-- What you will do --
Scan the entries for "TItem". Every line that holds it is to be copied.

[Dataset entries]
____________________
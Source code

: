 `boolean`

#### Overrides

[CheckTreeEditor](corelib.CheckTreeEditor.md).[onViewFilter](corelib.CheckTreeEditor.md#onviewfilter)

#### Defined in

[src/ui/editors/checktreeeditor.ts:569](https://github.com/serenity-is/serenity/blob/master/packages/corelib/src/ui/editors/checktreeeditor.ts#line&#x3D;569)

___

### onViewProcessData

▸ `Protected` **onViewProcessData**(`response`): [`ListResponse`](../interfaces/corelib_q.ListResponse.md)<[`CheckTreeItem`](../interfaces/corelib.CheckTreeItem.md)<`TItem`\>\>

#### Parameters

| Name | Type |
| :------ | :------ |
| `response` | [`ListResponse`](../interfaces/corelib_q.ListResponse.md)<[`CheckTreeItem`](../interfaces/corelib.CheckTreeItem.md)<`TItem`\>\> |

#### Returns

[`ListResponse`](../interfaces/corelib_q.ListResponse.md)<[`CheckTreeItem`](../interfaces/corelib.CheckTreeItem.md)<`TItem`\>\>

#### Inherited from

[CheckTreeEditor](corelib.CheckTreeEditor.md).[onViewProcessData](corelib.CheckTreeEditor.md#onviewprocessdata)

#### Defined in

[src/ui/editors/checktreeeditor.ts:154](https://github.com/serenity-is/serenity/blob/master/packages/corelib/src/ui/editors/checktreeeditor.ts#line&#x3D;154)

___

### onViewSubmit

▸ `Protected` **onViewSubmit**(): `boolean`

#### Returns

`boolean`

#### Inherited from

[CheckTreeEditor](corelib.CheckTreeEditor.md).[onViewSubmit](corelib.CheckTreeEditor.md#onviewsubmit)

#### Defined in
____________________
-- Solution for this problem --
▸ `Protected` **onViewProcessData**(`response`): [`ListResponse`](../interfaces/corelib_q.ListResponse.md)<[`CheckTreeItem`](../interfaces/corelib.CheckTreeItem.md)<`TItem`\>\>
| `response` | [`ListResponse`](../interfaces/corelib_q.ListResponse.md)<[`CheckTreeItem`](../interfaces/corelib.CheckTreeItem.md)<`TItem`\>\> |
[`ListResponse`](../interfaces/corelib_q.ListResponse.md)<[`CheckTreeItem`](../interfaces/corelib.CheckTreeItem.md)<`TItem`\>\>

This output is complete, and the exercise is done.